### Exercise details
Each entry should be set down again verbatim, with the images omitted.

Records from a data collection
*** Begin section ***

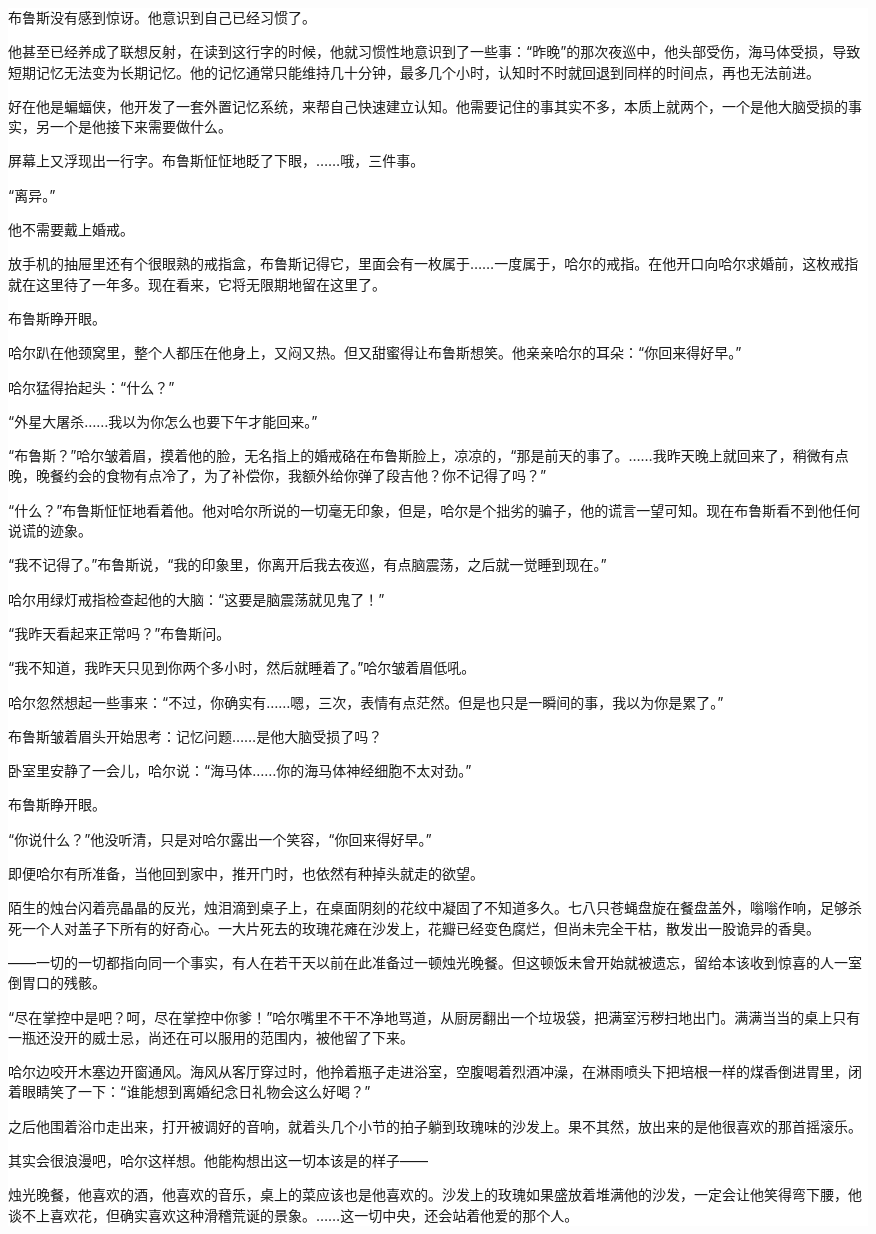 布鲁斯没有感到惊讶。他意识到自己已经习惯了。

他甚至已经养成了联想反射，在读到这行字的时候，他就习惯性地意识到了一些事：“昨晚”的那次夜巡中，他头部受伤，海马体受损，导致短期记忆无法变为长期记忆。他的记忆通常只能维持几十分钟，最多几个小时，认知时不时就回退到同样的时间点，再也无法前进。

好在他是蝙蝠侠，他开发了一套外置记忆系统，来帮自己快速建立认知。他需要记住的事其实不多，本质上就两个，一个是他大脑受损的事实，另一个是他接下来需要做什么。

屏幕上又浮现出一行字。布鲁斯怔怔地眨了下眼，……哦，三件事。

“离异。”

他不需要戴上婚戒。

放手机的抽屉里还有个很眼熟的戒指盒，布鲁斯记得它，里面会有一枚属于……一度属于，哈尔的戒指。在他开口向哈尔求婚前，这枚戒指就在这里待了一年多。现在看来，它将无限期地留在这里了。



布鲁斯睁开眼。

哈尔趴在他颈窝里，整个人都压在他身上，又闷又热。但又甜蜜得让布鲁斯想笑。他亲亲哈尔的耳朵：“你回来得好早。”

哈尔猛得抬起头：“什么？”

“外星大屠杀……我以为你怎么也要下午才能回来。”

“布鲁斯？”哈尔皱着眉，摸着他的脸，无名指上的婚戒硌在布鲁斯脸上，凉凉的，“那是前天的事了。……我昨天晚上就回来了，稍微有点晚，晚餐约会的食物有点冷了，为了补偿你，我额外给你弹了段吉他？你不记得了吗？”

“什么？”布鲁斯怔怔地看着他。他对哈尔所说的一切毫无印象，但是，哈尔是个拙劣的骗子，他的谎言一望可知。现在布鲁斯看不到他任何说谎的迹象。

“我不记得了。”布鲁斯说，“我的印象里，你离开后我去夜巡，有点脑震荡，之后就一觉睡到现在。”

哈尔用绿灯戒指检查起他的大脑：“这要是脑震荡就见鬼了！”

“我昨天看起来正常吗？”布鲁斯问。

“我不知道，我昨天只见到你两个多小时，然后就睡着了。”哈尔皱着眉低吼。

哈尔忽然想起一些事来：“不过，你确实有……嗯，三次，表情有点茫然。但是也只是一瞬间的事，我以为你是累了。”

布鲁斯皱着眉头开始思考：记忆问题……是他大脑受损了吗？

卧室里安静了一会儿，哈尔说：“海马体……你的海马体神经细胞不太对劲。”

布鲁斯睁开眼。

“你说什么？”他没听清，只是对哈尔露出一个笑容，“你回来得好早。”



即便哈尔有所准备，当他回到家中，推开门时，也依然有种掉头就走的欲望。

陌生的烛台闪着亮晶晶的反光，烛泪滴到桌子上，在桌面阴刻的花纹中凝固了不知道多久。七八只苍蝇盘旋在餐盘盖外，嗡嗡作响，足够杀死一个人对盖子下所有的好奇心。一大片死去的玫瑰花瘫在沙发上，花瓣已经变色腐烂，但尚未完全干枯，散发出一股诡异的香臭。

——一切的一切都指向同一个事实，有人在若干天以前在此准备过一顿烛光晚餐。但这顿饭未曾开始就被遗忘，留给本该收到惊喜的人一室倒胃口的残骸。

“尽在掌控中是吧？呵，尽在掌控中你爹！”哈尔嘴里不干不净地骂道，从厨房翻出一个垃圾袋，把满室污秽扫地出门。满满当当的桌上只有一瓶还没开的威士忌，尚还在可以服用的范围内，被他留了下来。

哈尔边咬开木塞边开窗通风。海风从客厅穿过时，他拎着瓶子走进浴室，空腹喝着烈酒冲澡，在淋雨喷头下把培根一样的煤香倒进胃里，闭着眼睛笑了一下：“谁能想到离婚纪念日礼物会这么好喝？”

之后他围着浴巾走出来，打开被调好的音响，就着头几个小节的拍子躺到玫瑰味的沙发上。果不其然，放出来的是他很喜欢的那首摇滚乐。

其实会很浪漫吧，哈尔这样想。他能构想出这一切本该是的样子——

烛光晚餐，他喜欢的酒，他喜欢的音乐，桌上的菜应该也是他喜欢的。沙发上的玫瑰如果盛放着堆满他的沙发，一定会让他笑得弯下腰，他谈不上喜欢花，但确实喜欢这种滑稽荒诞的景象。……这一切中央，还会站着他爱的那个人。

*** End section ***

### Solution to the problem
 布鲁斯没有感到惊讶。他意识到自己已经习惯了。

他甚至已经养成了联想反射，在读到这行字的时候，他就习惯性地意识到了一些事：“昨晚”的那次夜巡中，他头部受伤，海马体受损，导致短期记忆无法变为长期记忆。他的记忆通常只能维持几十分钟，最多几个小时，认知时不时就回退到同样的时间点，再也无法前进。

好在他是蝙蝠侠，他开发了一套外置记忆系统，来帮自己快速建立认知。他需要记住的事其实不多，本质上就两个，一个是他大脑受损的事实，另一个是他接下来需要做什么。

屏幕上又浮现出一行字。布鲁斯怔怔地眨了下眼，……哦，三件事。

“离异。”

他不需要戴上婚戒。

放手机的抽屉里还有个很眼熟的戒指盒，布鲁斯记得它，里面会有一枚属于……一度属于，哈尔的戒指。在他开口向哈尔求婚前，这枚戒指就在这里待了一年多。现在看来，它将无限期地留在这里了。



布鲁斯睁开眼。

哈尔趴在他颈窝里，整个人都压在他身上，又闷又热。但又甜蜜得让布鲁斯想笑。他亲亲哈尔的耳朵：“你回来得好早。”

哈尔猛得抬起头：“什么？”

“外星大屠杀……我以为你怎么也要下午才能回来。”

“布鲁斯？”哈尔皱着眉，摸着他的脸，无名指上的婚戒硌在布鲁斯脸上，凉凉的，“那是前天的事了。……我昨天晚上就回来了，稍微有点晚，晚餐约会的食物有点冷了，为了补偿你，我额外给你弹了段吉他？你不记得了吗？”

“什么？”布鲁斯怔怔地看着他。他对哈尔所说的一切毫无印象，但是，哈尔是个拙劣的骗子，他的谎言一望可知。现在布鲁斯看不到他任何说谎的迹象。

“我不记得了。”布鲁斯说，“我的印象里，你离开后我去夜巡，有点脑震荡，之后就一觉睡到现在。”

哈尔用绿灯戒指检查起他的大脑：“这要是脑震荡就见鬼了！”

“我昨天看起来正常吗？”布鲁斯问。

“我不知道，我昨天只见到你两个多小时，然后就睡着了。”哈尔皱着眉低吼。

哈尔忽然想起一些事来：“不过，你确实有……嗯，三次，表情有点茫然。但是也只是一瞬间的事，我以为你是累了。”

布鲁斯皱着眉头开始思考：记忆问题……是他大脑受损了吗？

卧室里安静了一会儿，哈尔说：“海马体……你的海马体神经细胞不太对劲。”

布鲁斯睁开眼。

“你说什么？”他没听清，只是对哈尔露出一个笑容，“你回来得好早。”



即便哈尔有所准备，当他回到家中，推开门时，也依然有种掉头就走的欲望。

陌生的烛台闪着亮晶晶的反光，烛泪滴到桌子上，在桌面阴刻的花纹中凝固了不知道多久。七八只苍蝇盘旋在餐盘盖外，嗡嗡作响，足够杀死一个人对盖子下所有的好奇心。一大片死去的玫瑰花瘫在沙发上，花瓣已经变色腐烂，但尚未完全干枯，散发出一股诡异的香臭。

——一切的一切都指向同一个事实，有人在若干天以前在此准备过一顿烛光晚餐。但这顿饭未曾开始就被遗忘，留给本该收到惊喜的人一室倒胃口的残骸。

“尽在掌控中是吧？呵，尽在掌控中你爹！”哈尔嘴里不干不净地骂道，从厨房翻出一个垃圾袋，把满室污秽扫地出门。满满当当的桌上只有一瓶还没开的威士忌，尚还在可以服用的范围内，被他留了下来。

哈尔边咬开木塞边开窗通风。海风从客厅穿过时，他拎着瓶子走进浴室，空腹喝着烈酒冲澡，在淋雨喷头下把培根一样的煤香倒进胃里，闭着眼睛笑了一下：“谁能想到离婚纪念日礼物会这么好喝？”

之后他围着浴巾走出来，打开被调好的音响，就着头几个小节的拍子躺到玫瑰味的沙发上。果不其然，放出来的是他很喜欢的那首摇滚乐。

其实会很浪漫吧，哈尔这样想。他能构想出这一切本该是的样子——

烛光晚餐，他喜欢的酒，他喜欢的音乐，桌上的菜应该也是他喜欢的。沙发上的玫瑰如果盛放着堆满他的沙发，一定会让他笑得弯下腰，他谈不上喜欢花，但确实喜欢这种滑稽荒诞的景象。……这一切中央，还会站着他爱的那个人。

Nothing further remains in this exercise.